◆ TASK TO COMPLETE:
Every line below that contains "already" is to be copied.

************

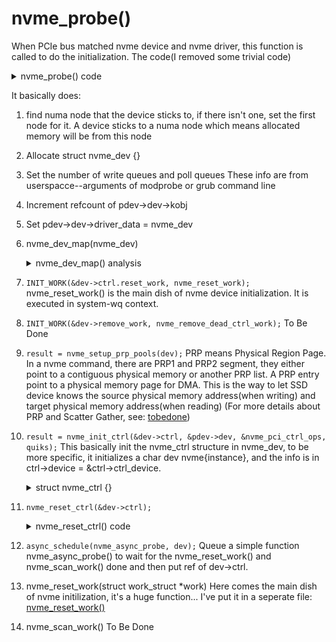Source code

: # nvme_probe()

When PCIe bus matched nvme device and nvme driver, this function is called to do the initialization.
The code(I removed some trivial code)
<details>
<summary>nvme_probe() code</summary>

```c
static int nvme_probe(struct pci_dev *pdev, const struct pci_device_id *id)
{
	int node, result = -ENOMEM;
	struct nvme_dev *dev;
	unsigned long quirks = id->driver_data;
	size_t alloc_size;

	node = dev_to_node(&pdev->dev);
	if (node == NUMA_NO_NODE)
		set_dev_node(&pdev->dev, first_memory_node);

	dev = kzalloc_node(sizeof(*dev), GFP_KERNEL, node);

	dev->nr_write_queues = write_queues;
	dev->nr_poll_queues = poll_queues;
	dev->nr_allocated_queues = nvme_max_io_queues(dev) + 1;
	dev->queues = kcalloc_node(dev->nr_allocated_queues,
			sizeof(struct nvme_queue), GFP_KERNEL, node);

	dev->dev = get_device(&pdev->dev);
	pci_set_drvdata(pdev, dev);

	result = nvme_dev_map(dev);

	INIT_WORK(&dev->ctrl.reset_work, nvme_reset_work);
	INIT_WORK(&dev->remove_work, nvme_remove_dead_ctrl_work);
	mutex_init(&dev->shutdown_lock);

	result = nvme_setup_prp_pools(dev);

	/*
	 * Double check that our mempool alloc size will cover the biggest
	 * command we support.
	 */
	alloc_size = nvme_pci_iod_alloc_size();
	WARN_ON_ONCE(alloc_size > PAGE_SIZE);

	dev->iod_mempool = mempool_create_node(1, mempool_kmalloc,
						mempool_kfree,
						(void *) alloc_size,
						GFP_KERNEL, node);

	result = nvme_init_ctrl(&dev->ctrl, &pdev->dev, &nvme_pci_ctrl_ops,
			quirks);

	nvme_reset_ctrl(&dev->ctrl);
	async_schedule(nvme_async_probe, dev);

	return 0;
}
```

</details>

It basically does:

1. find numa node that the device sticks to, if there isn't one, set the first node for it. A device sticks to a numa node which means allocated memory will be from this node
2. Allocate struct nvme_dev {}
3. Set the number of write queues and poll queues
	These info are from userspacce--arguments of modprobe or grub command line
4. Increment refcount of pdev->dev->kobj
5. Set pdev->dev->driver_data = nvme_dev
6. nvme_dev_map(nvme_dev)
    <details>
    <summary>nvme_dev_map() analysis</summary>

    <details>
    <summary>nvme_dev_map() code</summary>

    ```c
    static int nvme_dev_map(struct nvme_dev *dev)
    {
        struct pci_dev *pdev = to_pci_dev(dev->dev);

        if (pci_request_mem_regions(pdev, "nvme"))
            return -ENODEV;

        if (nvme_remap_bar(dev, NVME_REG_DBS + 4096))
            goto release;

        return 0;
    }
    ```

    </details>

    * pci_request_mem_regions()
        Linux kernel maintains resource trees for PCI space, for example, PCI mem space(already mapped to PA). In this function, we will
        search in this tree and find the entry, mark it as busy, this way the kernel knows somebody is using this resource(the PA resource)
        (resource tree is another big topic, I'll make a new article to discuss it)

    * nvme_remap_bar(dev, NVME_REG_DBS + 4096)
        This one is super important, it maps the BAR space to memory space. There are core stuff like the doorbell registers.

        <details>
        <summary>nvme_remap_bar() code</summary>

        ```c
        static int nvme_remap_bar(struct nvme_dev *dev, unsigned long size)
        {
            struct pci_dev *pdev = to_pci_dev(dev->dev);

            if (size <= dev->bar_mapped_size) // no need to remap
                return 0;
            // nvme only use bar0, dont exceed [bar0.start, bar0.end)
            if (size > pci_resource_len(pdev, 0))
                return -ENOMEM;
            if (dev->bar)
                iounmap(dev->bar); // unmap it before remap
            // map bus memory address into CPU space(virtual memory address space)
            // to be specific, here we map pci bus space area [bar0.start, bar0.end)
            dev->bar = ioremap(pci_resource_start(pdev, 0), size);
            if (!dev->bar) {
                dev->bar_mapped_size = 0;
                return -ENOMEM;
            }
            // update bar_mapped_size
            dev->bar_mapped_size = size;
            dev->dbs = dev->bar + NVME_REG_DBS;

            return 0;
        }
        ```

        </details>

        - ioremap(physical_address, size) is to map bus memory to virtual memory sapce.
            Here you have to be clear about something:
            a. physical_address should be physical memory address.
            b. The PCI configuration space and BAR space are both PCI bus address space
            c. Since b, the value in BAR is PCI bus address
            d. There is mapping from VA(virtual memory address)-->PA(physical memory address)-->BA(bus address).
            e. It's not certain that PA == BA(in x86, seems they equal, but there are other architectures like PowerPC, Arm...)
            f. Based on c, d and e, you cannot directly read BAR value from PCI config space
            and map it to VA since it is BA.
            g. The correct method is to use pci_resource_start(pdev, bar) {pdev->resource[bar].start}.
            The value of it is already a PA(mapped from BA)

            After mapping the BAR space, we can now set the start address of doorbell registers: `dev->dbs = dev->bar + NVME_REG_DBS;`

    </details>

7. `INIT_WORK(&dev->ctrl.reset_work, nvme_reset_work);`
    nvme_reset_work() is the main dish of nvme device initialization. It is executed in system-wq context.
8. `INIT_WORK(&dev->remove_work, nvme_remove_dead_ctrl_work);`
    To Be Done
9. `result = nvme_setup_prp_pools(dev);`
    PRP means Physical Region Page. In a nvme command, there are PRP1 and PRP2 segment, they either point to a contiguous physical
    memory or another PRP list. A PRP entry point to a physical memory page for DMA. This is the way to let SSD device knows the source
    physical memory address(when writing) and target physical memory address(when reading)
    (For more details about PRP and Scatter Gather, see: [tobedone]())

10. `result = nvme_init_ctrl(&dev->ctrl, &pdev->dev, &nvme_pci_ctrl_ops, quiks);`
    This basically init the nvme_ctrl structure in nvme_dev, to be more specific, it initializes a char dev nvme{instance}, and the info
    is in ctrl->device = &ctrl->ctrl_device.
    
    <details>
    <summary>struct nvme_ctrl {}</summary>

    ```c
    struct nvme_ctrl {
        bool comp_seen;
        enum nvme_ctrl_state state; // = NVME_CTRL_NEW
        bool identified;
        spinlock_t lock;
        struct mutex scan_lock;
        const struct nvme_ctrl_ops *ops; // = nvme_pci_ctrl_ops
        struct request_queue *admin_q;
        struct request_queue *connect_q;
        struct request_queue *fabrics_q;
        struct device *dev; // = pdev->dev
        int instance; // the instance id, for instance, instance = 1, then we get /dev/nvme1
        int numa_node; // = NUMA_NO_NODE
        struct blk_mq_tag_set *tagset;
        struct blk_mq_tag_set *admin_tagset;
        struct list_head namespaces;
        struct rw_semaphore namespaces_rwsem;
        struct device ctrl_device;
        struct device *device;	/* char device */ // point to ctrl->ctrl_device
    #ifdef CONFIG_NVME_HWMON
        struct device *hwmon_device;
    #endif
        struct cdev cdev; // cdev->ops = nvme_dev_fops
        struct work_struct reset_work;
        struct work_struct delete_work;
        wait_queue_head_t state_wq;

        struct nvme_subsystem *subsys;
        struct list_head subsys_entry;

        struct opal_dev *opal_dev;

        char name[12];
        u16 cntlid;

        u32 ctrl_config;
        u16 mtfa;
        u32 queue_count;

        u64 cap;
        u32 max_hw_sectors;
        u32 max_segments;
        u32 max_integrity_segments;
        u32 max_discard_sectors;
        u32 max_discard_segments;
        u32 max_zeroes_sectors;
    #ifdef CONFIG_BLK_DEV_ZONED
        u32 max_zone_append;
    #endif
        u16 crdt[3];
        u16 oncs;
        u16 oacs;
        u16 sqsize;
        u32 max_namespaces;
        atomic_t abort_limit;
        u8 vwc;
        u32 vs;
        u32 sgls;
        u16 kas;
        u8 npss;
        u8 apsta;
        u16 wctemp;
        u16 cctemp;
        u32 oaes;
        u32 aen_result;
        u32 ctratt;
        unsigned int shutdown_timeout;
        unsigned int kato;
        bool subsystem;
        unsigned long quirks;
        struct nvme_id_power_state psd[32];
        struct nvme_effects_log *effects;
        struct xarray cels;
        struct work_struct scan_work;
        struct work_struct async_event_work;
        struct delayed_work ka_work;
        struct delayed_work failfast_work;
        struct nvme_command ka_cmd;
        struct work_struct fw_act_work;
        unsigned long events;

    #ifdef CONFIG_NVME_MULTIPATH
        /* asymmetric namespace access: */
        u8 anacap;
        u8 anatt;
        u32 anagrpmax;
        u32 nanagrpid;
        struct mutex ana_lock;
        struct nvme_ana_rsp_hdr *ana_log_buf;
        size_t ana_log_size;
        struct timer_list anatt_timer;
        struct work_struct ana_work;
    #endif

        /* Power saving configuration */
        u64 ps_max_latency_us;
        bool apst_enabled;

        /* PCIe only: */
        u32 hmpre;
        u32 hmmin;
        u32 hmminds;
        u16 hmmaxd;

        /* Fabrics only */
        u32 ioccsz;
        u32 iorcsz;
        u16 icdoff;
        u16 maxcmd;
        int nr_reconnects;
        unsigned long flags;
    #define NVME_CTRL_FAILFAST_EXPIRED	0
    #define NVME_CTRL_ADMIN_Q_STOPPED	1
        struct nvmf_ctrl_options *opts;

        struct page *discard_page;
        unsigned long discard_page_busy;

        struct nvme_fault_inject fault_inject;

        enum nvme_ctrl_type cntrltype;
        enum nvme_dctype dctype;
    };
    
    ```

    </details>

11. `nvme_reset_ctrl(&dev->ctrl);`
    <details>
    <summary>nvme_reset_ctrl() code</summary>

    ```c
	int nvme_reset_ctrl(struct nvme_ctrl *ctrl)
	{
		if (!nvme_change_ctrl_state(ctrl, NVME_CTRL_RESETTING)) // set the ctrl state to avoid re-enter
			return -EBUSY;
		if (!queue_work(nvme_reset_wq, &ctrl->reset_work)) // queue the nvme_reset_work()
			return -EBUSY;
		return 0;
	}
    ```

    </details>

12. `async_schedule(nvme_async_probe, dev);`
    Queue a simple function nvme_async_probe() to wait for the nvme_reset_work() and nvme_scan_work() done and
    then put ref of dev->ctrl.

13. nvme_reset_work(struct work_struct *work)
    Here comes the main dish of nvme initilization, it's a huge function...
    I've put it in a seperate file: [nvme_reset_work()](./nvme_reset_work.md)


14. nvme_scan_work()
To Be Done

************

◆ COMPLETED TASK:
        Linux kernel maintains resource trees for PCI space, for example, PCI mem space(already mapped to PA). In this function, we will
            The value of it is already a PA(mapped from BA)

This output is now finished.